But one thing that helps us with that is that there is this setting called enable, in the spaCy.load method, where we can say, well, let's just enable this one part of the component, and then spaCy internally will make sure that this NER component can still run, all the dependencies will be there, but everything else will just be turned off.
So let's rerun this.
That now gives us a new NLP object.
And let's run this code one more time, to see if we can get a little bit more juice out of this.
Ah, nice, that's again a fair bit quicker.
So in general, definitely be mindful if you're gonna only use a subset of a model, because you might have components missing if you're not careful.
But in this particular case, I'm only interested in a component that can do entity recognition for me, and I definitely welcome this speedup.
|
|
show
|
4:38 |
With the speed improvements in place, it now feels like I can actually test my hypothesis.
I am importing two extra tools.
I'm importing the counter object from the Python collections API.
And I'm also using a library that will give me a progress bar called tqdm.
Next, I have my spacey model that only does named entity recognition.
And I also rewrote the loop that we had before because it does a couple of extra things now.
So what am I doing?
First, I am just making sure that I'm dealing with a fresh generator.
I am then initializing a counter object that I'll use in a bit.
And then I'm saying how many lines I actually want to go ahead and read from this generator.
In this case, I'm just doing 500, but I can easily increase this number.
I am then making my subset just like I did before.
I am then making my generator tuples again, just like before.
But then I'm using this progress bar library, which I'm able to give a generator and I'm also able to pass the total number of items in that generator as an integer.
And that's nice because then this progress bar can give me lots of relevant information.
And I know the number of lines that I'm about to draw from the get-go.
So that's something I can totally put in here.
Then next comes the big for loop over here.
I am passing it this timed variable over here.
And that's something that spacey can still batch.
I'm still treating this as tuples.
So I have my document and my original example at the ready.
But for every document that I got here, what I'll be doing is I'll be looping over all the detected entities.
And then if any of the entities have the label product, then I'm keeping track of the text that the entity has.
This gives me a list of entities.
I can then pass that to a new counter object.
And this is going to count how often each entity appears.
And then this counter object can be used to update this I will call global counter.
And therefore every time I loop and I loop, this counter is going to get an update.
Hopefully when I run this, I should just get an overview of examples that get detected as a product.
So that ran relatively quickly, which is nice.
But let's now inspect the counter.
Django got detected a bunch of times.
FastAPI got detected, JavaScript, EuroPython, which is a conference, not a tool really.
Twitter is also not really a tool, but Flask got detected.
I'm seeing Ninja here, which might refer to Jinja instead.
But in general, if I were to just look at this, it seems that my product hypothesis is not that big of a stretch.

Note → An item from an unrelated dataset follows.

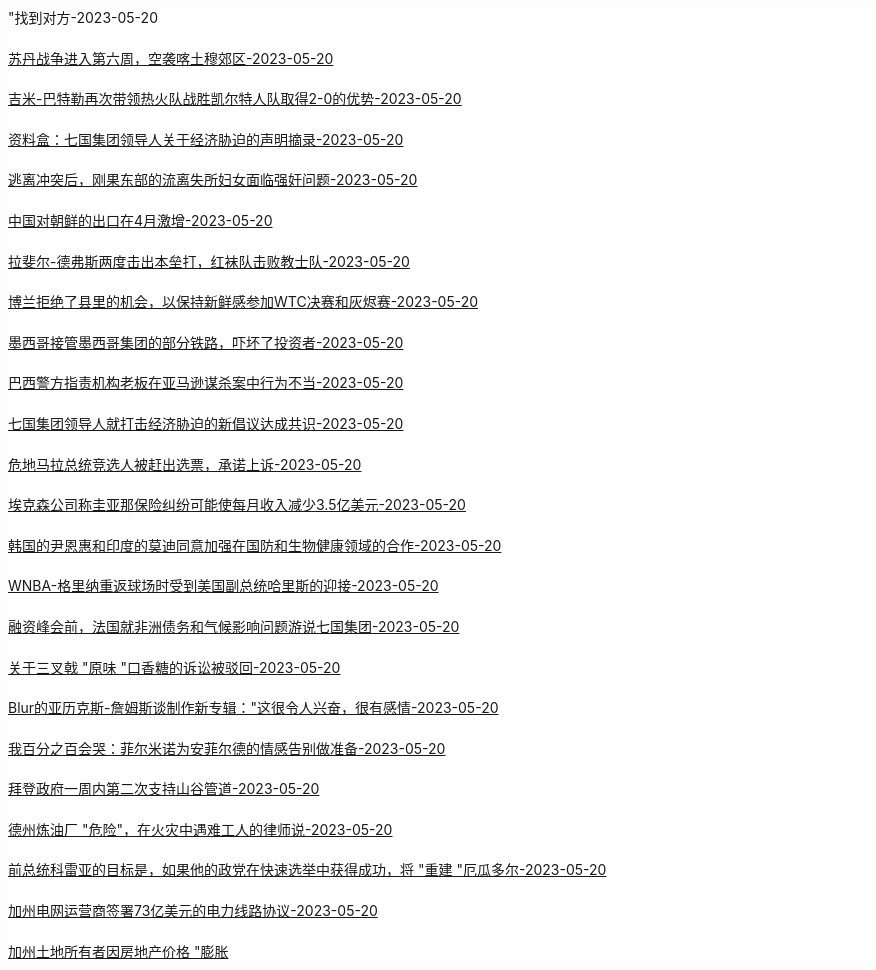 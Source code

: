"找到对方-2023-05-20</a><br/><br/><a target=_blank rel=nofollow href="https://www.reuters.com/world/africa/air-strikes-hit-khartoums-outskirts-sudans-war-enters-sixth-week-2023-05-20/" >苏丹战争进入第六周，空袭喀土穆郊区-2023-05-20</a><br/><br/><a target=_blank rel=nofollow href="https://www.reuters.com/sports/basketball/heat-pull-off-another-upset-boston-grab-2-0-edge-2023-05-20/" >吉米-巴特勒再次带领热火队战胜凯尔特人队取得2-0的优势-2023-05-20</a><br/><br/><a target=_blank rel=nofollow href="https://www.reuters.com/world/excerpts-g7-leaders-statement-economic-coercion-2023-05-20/" >资料盒：七国集团领导人关于经济胁迫的声明摘录-2023-05-20</a><br/><br/><a target=_blank rel=nofollow href="https://www.reuters.com/world/africa/after-fleeing-conflict-displaced-women-face-rape-east-congo-2023-05-20/" >逃离冲突后，刚果东部的流离失所妇女面临强奸问题-2023-05-20</a><br/><br/><a target=_blank rel=nofollow href="https://www.reuters.com/business/chinas-exports-north-korea-surge-april-2023-05-20/" >中国对朝鲜的出口在4月激增-2023-05-20</a><br/><br/><a target=_blank rel=nofollow href="https://www.reuters.com/sports/baseball/rafael-devers-homers-twice-red-sox-hammer-padres-2023-05-20/" >拉斐尔-德弗斯两度击出本垒打，红袜队击败教士队-2023-05-20</a><br/><br/><a target=_blank rel=nofollow href="https://www.reuters.com/sports/cricket/boland-turned-down-county-opportunity-stay-fresh-wtc-final-ashes-2023-05-20/" >博兰拒绝了县里的机会，以保持新鲜感参加WTC决赛和灰烬赛-2023-05-20</a><br/><br/><a target=_blank rel=nofollow href="https://www.reuters.com/markets/deals/mexico-takes-over-part-grupo-mexico-railway-shares-fall-2023-05-19/" >墨西哥接管墨西哥集团的部分铁路，吓坏了投资者-2023-05-20</a><br/><br/><a target=_blank rel=nofollow href="https://www.reuters.com/world/americas/brazil-police-accuse-agency-bosses-misconduct-amazon-murder-case-2023-05-20/" >巴西警方指责机构老板在亚马逊谋杀案中行为不当-2023-05-20</a><br/><br/><a target=_blank rel=nofollow href="https://www.reuters.com/world/g7-leaders-agree-new-initiative-fight-economic-coercion-2023-05-20/" >七国集团领导人就打击经济胁迫的新倡议达成共识-2023-05-20</a><br/><br/><a target=_blank rel=nofollow href="https://www.reuters.com/world/americas/guatemalas-presidential-frontrunner-thrown-off-ballot-promises-appeal-2023-05-20/" >危地马拉总统竞选人被赶出选票，承诺上诉-2023-05-20</a><br/><br/><a target=_blank rel=nofollow href="https://www.reuters.com/business/energy/exxon-says-guyana-insurance-dispute-could-cut-revenue-350-mlnmonth-2023-05-19/" >埃克森公司称圭亚那保险纠纷可能使每月收入减少3.5亿美元-2023-05-20</a><br/><br/><a target=_blank rel=nofollow href="https://www.reuters.com/world/asia-pacific/skoreas-yoon-indias-modi-agree-step-up-cooperation-defence-bio-health-sectors-2023-05-20/" >韩国的尹恩惠和印度的莫迪同意加强在国防和生物健康领域的合作-2023-05-20</a><br/><br/><a target=_blank rel=nofollow href="https://www.reuters.com/sports/basketball/wnba-griner-greeted-by-us-vp-harris-return-court-2023-05-20/" >WNBA-格里纳重返球场时受到美国副总统哈里斯的迎接-2023-05-20</a><br/><br/><a target=_blank rel=nofollow href="https://www.reuters.com/markets/ahead-financing-summit-france-lobbies-g7-over-africa-debt-climate-impact-2023-05-20/" >融资峰会前，法国就非洲债务和气候影响问题游说七国集团-2023-05-20</a><br/><br/><a target=_blank rel=nofollow href="https://www.reuters.com/legal/lawsuit-over-trident-original-flavor-gum-is-dismissed-2023-05-19/" >关于三叉戟 "原味 "口香糖的诉讼被驳回-2023-05-20</a><br/><br/><a target=_blank rel=nofollow href="https://www.reuters.com/world/uk/blurs-alex-james-making-new-album-its-exciting-emotional-2023-05-19/" >Blur的亚历克斯-詹姆斯谈制作新专辑："这很令人兴奋，很有感情-2023-05-20</a><br/><br/><a target=_blank rel=nofollow href="https://www.reuters.com/sports/soccer/i-will-cry-100-firmino-braces-emotional-anfield-farewell-2023-05-20/" >我百分之百会哭：菲尔米诺为安菲尔德的情感告别做准备-2023-05-20</a><br/><br/><a target=_blank rel=nofollow href="https://www.reuters.com/business/energy/biden-administration-supports-mountain-valley-pipeline-second-time-week-2023-05-19/" >拜登政府一周内第二次支持山谷管道-2023-05-20</a><br/><br/><a target=_blank rel=nofollow href="https://www.reuters.com/legal/texas-oil-refinery-dangerous-says-lawyer-worker-killed-fire-2023-05-19/" >德州炼油厂 "危险"，在火灾中遇难工人的律师说-2023-05-20</a><br/><br/><a target=_blank rel=nofollow href="https://www.reuters.com/world/americas/ex-president-correa-aims-rebuild-ecuador-if-his-party-succeeds-snap-election-2023-05-19/" >前总统科雷亚的目标是，如果他的政党在快速选举中获得成功，将 "重建 "厄瓜多尔-2023-05-20</a><br/><br/><a target=_blank rel=nofollow href="https://www.reuters.com/business/energy/california-grid-operator-signs-off-73-billion-power-lines-2023-05-19/" >加州电网运营商签署73亿美元的电力线路协议-2023-05-20</a><br/><br/><a target=_blank rel=nofollow href="https://www.reuters.com/legal/litigation/california-landowners-are-sued-510-million-over-inflated-real-estate-prices-2023-05-19/" >加州土地所有者因房地产价格 "膨胀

There's definitely a couple of programming tools in here.
And that is pretty interesting.
If I'm interested in finding programming languages in these transcripts, this might not be a bad starting point.
Okay, so let's just go through a whole bunch of lines now, not 500, let's go through 50,000.
All right, so that took a bit less than a minute, but we definitely went through a whole bunch of data.
I'm happy we took the effort of making somewhat performant code here.
That speed up is definitely something we're getting benefits from now, but let's explore the counter one more time.
Okay, so again, not bad.
I guess we see some operating systems, which you could argue is kind of like a programming tool.
Is Excel a programming tool?
Yes, no, I mean, that's more of a philosophical debate at some point.
But just from glancing at this again, a lot of this stuff definitely feels like it's tools.
Probably not everything, but it's definitely a bunch of stuff in here that does feel appropriate.
And it does feel like I hit a nice balance between effort and reward.
This is actually kind of a nice example on how you might be able to use spaCy.
I'm able to reuse an entity that a spaCy model does provide.
And even though it is not a perfect match, given that I have a very specific dataset, I might still be able to reuse it in an interesting way.
I should remember that even though there's a couple of entities here that have been detected, it is likely that there's also a bunch of entities in this document that could be a programming tool that I'm missing because this is definitely only a subset.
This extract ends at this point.